▶ ACTION ITEM:
Search the data for "models". Each line containing it is to be copied.

▶ SOURCE INFORMATION:
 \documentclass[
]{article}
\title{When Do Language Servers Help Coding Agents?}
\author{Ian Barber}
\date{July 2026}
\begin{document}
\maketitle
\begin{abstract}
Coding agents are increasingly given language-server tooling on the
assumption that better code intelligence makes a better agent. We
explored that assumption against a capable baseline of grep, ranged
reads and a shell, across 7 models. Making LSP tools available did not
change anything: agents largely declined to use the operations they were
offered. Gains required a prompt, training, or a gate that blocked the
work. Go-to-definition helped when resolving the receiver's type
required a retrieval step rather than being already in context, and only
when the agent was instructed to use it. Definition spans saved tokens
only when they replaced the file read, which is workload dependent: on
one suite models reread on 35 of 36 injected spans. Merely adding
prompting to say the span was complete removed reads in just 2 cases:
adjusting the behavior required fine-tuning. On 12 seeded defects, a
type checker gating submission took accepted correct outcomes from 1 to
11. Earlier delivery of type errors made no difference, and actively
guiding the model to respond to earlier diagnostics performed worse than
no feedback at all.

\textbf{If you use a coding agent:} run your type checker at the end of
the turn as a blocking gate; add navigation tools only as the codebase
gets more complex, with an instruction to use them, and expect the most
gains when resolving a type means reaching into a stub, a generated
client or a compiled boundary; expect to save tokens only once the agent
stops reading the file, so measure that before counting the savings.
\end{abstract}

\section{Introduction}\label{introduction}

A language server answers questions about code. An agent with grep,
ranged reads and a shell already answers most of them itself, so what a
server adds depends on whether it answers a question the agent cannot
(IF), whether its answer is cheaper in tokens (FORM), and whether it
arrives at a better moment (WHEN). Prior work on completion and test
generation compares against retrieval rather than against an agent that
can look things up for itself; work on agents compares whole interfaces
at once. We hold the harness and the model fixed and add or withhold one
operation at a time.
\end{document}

▶ WRITTEN RESPONSE:
reads and a shell, across 7 models. Making LSP tools available did not
one suite models reread on 35 of 36 injected spans. Merely adding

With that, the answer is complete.